Prompt:
Gather every line of the entries that includes the word "topic".
--------------------------------------------------
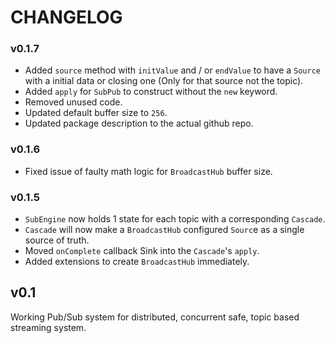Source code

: # CHANGELOG

### v0.1.7

- Added `source` method with `initValue` and / or `endValue` to have a `Source` with a initial data or closing one (Only
  for that source not the topic).
- Added `apply` for `SubPub` to construct without the `new` keyword.
- Removed unused code.
- Updated default buffer size to `256`.
- Updated package description to the actual github repo.

### v0.1.6

- Fixed issue of faulty math logic for `BroadcastHub` buffer size.

### v0.1.5

- `SubEngine` now holds 1 state for each topic with a corresponding `Cascade`.
- `Cascade` will now make a `BroadcastHub` configured `Sourc`e as a single source of truth.
- Moved `onComplete` callback Sink into the `Cascade`'s `apply`.
- Added extensions to create `BroadcastHub` immediately.

## v0.1

Working Pub/Sub system for distributed, concurrent safe, topic based streaming system. 
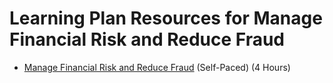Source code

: # Learning Plan Resources for Manage Financial Risk and Reduce Fraud

* [Manage Financial Risk and Reduce Fraud](https://partner.microsoft.com/en-us/asset/collection/manage-financial-risk-and-reduce-fraud#/) (Self-Paced) (4 Hours)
--------------------------------------------------
Written answer:
  for that source not the topic).
- `SubEngine` now holds 1 state for each topic with a corresponding `Cascade`.
Working Pub/Sub system for distributed, concurrent safe, topic based streaming system. 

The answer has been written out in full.